Após exaustivas entrevistas, Judas trancou-se na pousada a redigir o seu aguardado artigo. Poderia ter revisado, mostrado a outras pessoas, pedido opinião, mas não, na sua estúpida segurança, tinha toda a certeza do mundo! Já via seu nome indicado aos grandes prêmios da imprensa brasileira, ou quiçá, mundial. Assim, tomou o primeiro ônibus a Salvador. Apresentou-se ao antigo editor, sendo parabenizado e empregado novamente. O artigo saiu no domingo, publicado em destaque, e o jornal vendeu a barulho, atraindo a atenção da mídia televisiva e radiofônica, além das redes sociais. Todos haviam de querer entrevistar o "Rei-Pescador", cotado, de já, para participação em comerciais de produtos de apelos populares de uma carangueja TV baiana.

O Juízo Final
Ora, as autoridades da vila, obviamente, não gostaram da citação de seus nomes na imprensa. A chegada das emissoras de rádio e televisão, e das revistas internacionais, apesar de aquecer o comércio, os colocava na lama, evidenciando  alguns costumes políticos não muito condizentes com a boa moral. O presidente da Câmara de Vereadores reuniu-se com o prefeito, o padre e o pastor. Criaram um discurso consensual onde acusavam Jesus de ser herege, louco, vagabundo. À noite, reunião fechada na delegacia, a deixa: "Aproveitassem o temperamento intempestivo do rapaz e criassem a situação. Ele tinha de ser preso, desmoralizado, desacreditado. E logo!"

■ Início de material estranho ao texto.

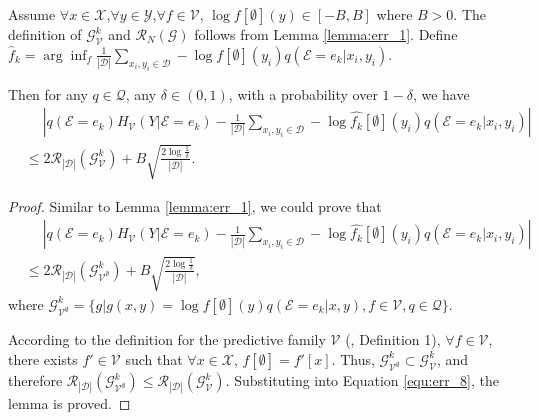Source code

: \begin{lemma}
\label{lemma:err_2}
Assume $\forall x \in \mathcal X$,$\forall y \in \mathcal Y$,$\forall f \in \mathcal V$, $\log f[\emptyset](y) \in [-B,B]$ where $B > 0$. The definition of $\mathcal G_{\mathcal V}^k$ and $\mathscr R_{N}(\mathcal G)$ follows from Lemma \ref{lemma:err_1}. Define $\hat f_k = \arg \inf_f \frac{1}{|\mathcal D|}  \sum_{x_i,y_i \in \mathcal D} -\log f[\emptyset](y_i) q(\mathcal E=e_k|x_i,y_i)$.

Then for any $q \in \mathcal Q$,  any $\delta \in (0,1)$, with a probability over $1 - \delta$,  we have
\begin{align}
    &\quad\; \left|q(\mathcal E=e_k)H_{\mathcal V}(Y|\mathcal E=e_k)  - \frac{1}{|\mathcal D|} \sum_{x_i,y_i \in \mathcal D} -\log \hat{f_k}[\emptyset](y_i) q(\mathcal E=e_k|x_i,y_i) \right| \\
    &\leq 2\mathscr R_{|\mathcal D|}(\mathcal G_{\mathcal V}^k) + B\sqrt{\frac{2\log{\frac{1}{\delta}}}{|\mathcal D|}}.
\end{align}
\end{lemma}
\begin{proof}
Similar to  Lemma \ref{lemma:err_1}, we could prove that
\begin{align}
    \label{equ:err_8}
    &\quad\; \left|q(\mathcal E=e_k)H_{\mathcal V}(Y|\mathcal E=e_k)  - \frac{1}{|\mathcal D|} \sum_{x_i,y_i \in \mathcal D} -\log \hat{f_k}[\emptyset](y_i) q(\mathcal E=e_k|x_i,y_i) \right| \\
    &\leq 2\mathscr R_{|\mathcal D|}(\mathcal G_{\mathcal V^\emptyset}^k) + B\sqrt{\frac{2\log{\frac{1}{\delta}}}{|\mathcal D|}},
\end{align}
where $\mathcal G_{\mathcal V^\emptyset}^k = \{g|g(x,y) = \log f[\emptyset](y)q(\mathcal E=e_k|x,y), f\in \mathcal V, q \in \mathcal Q  \}$.

According to the definition for the predictive family $\mathcal V$ (\cite{DBLP:conf/iclr/XuZSSE20}, Definition 1), $\forall f \in \mathcal V$, there exists $f' \in \mathcal V$ such that $\forall x \in \mathcal X$, $f[\emptyset] = f'[x]$. Thus, $\mathcal G_{\mathcal V^\emptyset}^k \subset \mathcal G_{\mathcal V}^k$, and therefore $\mathscr R_{|\mathcal D|}(\mathcal G_{\mathcal V^\emptyset}^k) \leq \mathscr R_{|\mathcal D|}(\mathcal G_{\mathcal V}^k)$. Substituting into Equation \ref{equ:err_8}, the lemma is proved.
\end{proof}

Era noite de Natal. Estava o contador de histórias e os amigos pescadores, como de hábito, comendo azeitonas pretas e passeando por entre os arcos das ruínas do castelo, quando, do nada, uma adolescente desconhecida aproximou-se de Jesus e deu-lhe um beijo na boca. Um grupo de policiais e outros estranhos imediatamente saltaram em cima daquele triste "rei", agarrando-o num descarado flagrante: "Pedófilo! Pedófilo!"

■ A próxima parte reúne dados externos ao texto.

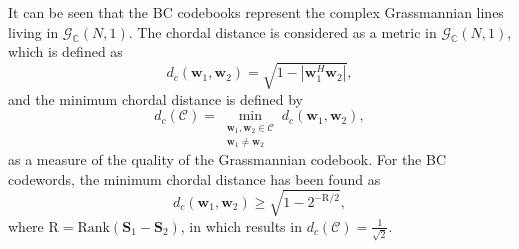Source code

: \documentclass[lettersize,journal,onecolumn]{IEEEtran}
\begin{document}
\noindent It can be seen that the BC codebooks represent the complex Grassmannian lines living in $\mathcal{G}_{\mathbb{C}}\left(N,1\right)$. The chordal distance is considered as a metric in $\mathcal{G}_{\mathbb{C}}\left(N,1\right)$, which is defined as 
\begin{equation}
	d_c\left(\mathbf{w}_1, \mathbf{w}_2\right) = \sqrt{1-\left\lvert \mathbf{w}_1^H \mathbf{w}_2 \right\rvert},
\end{equation}
and the minimum chordal distance is defined by
\begin{equation}
	d_c\left(\mathcal{C}\right) = \underset{\substack{\mathbf{w}_1, \mathbf{w}_2 \in \mathcal{C} \\ \mathbf{w}_1 \neq \mathbf{w}_2  }}{\min}{d_c\left(\mathbf{w}_1, \mathbf{w}_2\right)},
\end{equation}
as a measure of the quality of the Grassmannian codebook. For the BC codewords, the minimum chordal distance has been found as
\begin{equation}
	d_c\left(\mathbf{w}_1, \mathbf{w}_2\right) \ge \sqrt{1-2^{-\text{R}/2}},
\end{equation}
where $\text{R} = \text{Rank}\left(\mathbf{S}_1 - \mathbf{S}_2\right)$, in which results in $d_c(\mathcal{C})=\frac{1}{\sqrt{2}}$.
\end{document}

Nem adiantou a resistência dos amigos, o rapaz foi arrastado sob a surra de rebenques até a delegacia, fato assistido com assombro e curiosidade pelos turistas e moradores da vila, sob a luz frenética de pisca-piscas. A capangada distribuía a zoada em notícias: "Abusou de uma criança, o vagabundo!" Ouvia-se da turba: "Que horror", "Pobre menina", "Monstro!", "Tarado!", "Esfola ele!"

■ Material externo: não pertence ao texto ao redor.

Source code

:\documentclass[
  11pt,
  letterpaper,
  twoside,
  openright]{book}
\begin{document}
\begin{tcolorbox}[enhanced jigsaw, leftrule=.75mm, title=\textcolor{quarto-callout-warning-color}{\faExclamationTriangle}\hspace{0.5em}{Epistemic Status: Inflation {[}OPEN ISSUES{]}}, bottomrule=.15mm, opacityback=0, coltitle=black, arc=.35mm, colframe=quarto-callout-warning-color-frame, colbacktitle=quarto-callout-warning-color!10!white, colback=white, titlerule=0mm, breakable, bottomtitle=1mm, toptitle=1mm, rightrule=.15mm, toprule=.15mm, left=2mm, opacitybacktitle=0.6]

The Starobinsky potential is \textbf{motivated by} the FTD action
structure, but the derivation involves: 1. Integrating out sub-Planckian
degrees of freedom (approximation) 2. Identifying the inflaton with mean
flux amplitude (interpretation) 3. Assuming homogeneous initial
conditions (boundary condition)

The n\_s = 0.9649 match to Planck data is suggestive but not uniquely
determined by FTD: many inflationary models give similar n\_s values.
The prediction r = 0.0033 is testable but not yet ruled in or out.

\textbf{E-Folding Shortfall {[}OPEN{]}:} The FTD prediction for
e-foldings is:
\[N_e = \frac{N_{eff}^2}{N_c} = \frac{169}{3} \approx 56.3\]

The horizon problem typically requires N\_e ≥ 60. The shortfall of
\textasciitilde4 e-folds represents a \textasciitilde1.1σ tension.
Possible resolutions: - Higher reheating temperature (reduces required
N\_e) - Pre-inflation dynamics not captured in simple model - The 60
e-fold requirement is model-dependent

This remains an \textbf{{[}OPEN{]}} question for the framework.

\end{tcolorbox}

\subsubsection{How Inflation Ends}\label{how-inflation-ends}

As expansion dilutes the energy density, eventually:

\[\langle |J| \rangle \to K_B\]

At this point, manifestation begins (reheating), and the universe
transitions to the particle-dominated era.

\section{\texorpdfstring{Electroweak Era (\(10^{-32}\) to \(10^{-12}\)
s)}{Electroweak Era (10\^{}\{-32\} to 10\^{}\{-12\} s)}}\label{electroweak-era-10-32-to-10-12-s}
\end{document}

Chegando à pequena delegacia, havia apenas uma cela. Nela, um bêbado, o Barrabás, solto para que não houvesse testemunhas para a "lição" de covardia que ali, logo, logo, teria lugar pela mão desmedida dos samangos.
Nuvens negras tomaram o céu, os penduricalhos natalinos sequestrados por um vento rodamoinho se espalhavam pelas pedras toscas. As areias polvilhadas feriam as pernas nuas e cegavam os passantes iluminados apenas por relampejos de uma chuva não concebida. Os morcegos e as corujas corriam feitos loucos para a luz e, dizem, todo o leite azedou.

As Sete Dores de Nazaré
Nazaré, por meio do noticiário televisivo, soube finalmente do paradeiro e da prisão do filho. Temendo por ele, ousou fazer o que sempre se negara: procurar o pai de Jesus.
Adonai, engenheiro que iniciara o ofício na construção de um açude no sítio em que Nazaré trabalhara, era agora um empresário bem-sucedido no ramo da construção civil. Quando soube que aquela mulher de seu passado de aventura estava à porta da firma, suou frio. Mesmo assim, por, talvez, uma curiosidade mórbida, aceitou recebê-la. O encontro marcado por ligeiro aperto de mãos foi de um constrangimento sem tamanho. A mulher nem sentar-se, nem água ou chazinho. Contou direto da sua história e pediu-lhe apoio. Rogou-lhe: "Ele é a sua imagem e semelhança... Não o abandone!"
Adonai foi só silêncio. Tentou abotoar o paletó apertado na barriga. Encaminhou-se ao lavabo, lavou as mãos, enxugou com a toalha o suor da testa e soltou o verbo: "Nazie, me perdoe, mas é o destino dele. De certa forma, convenhamos, foi ele quem o escolheu. Foi ele!"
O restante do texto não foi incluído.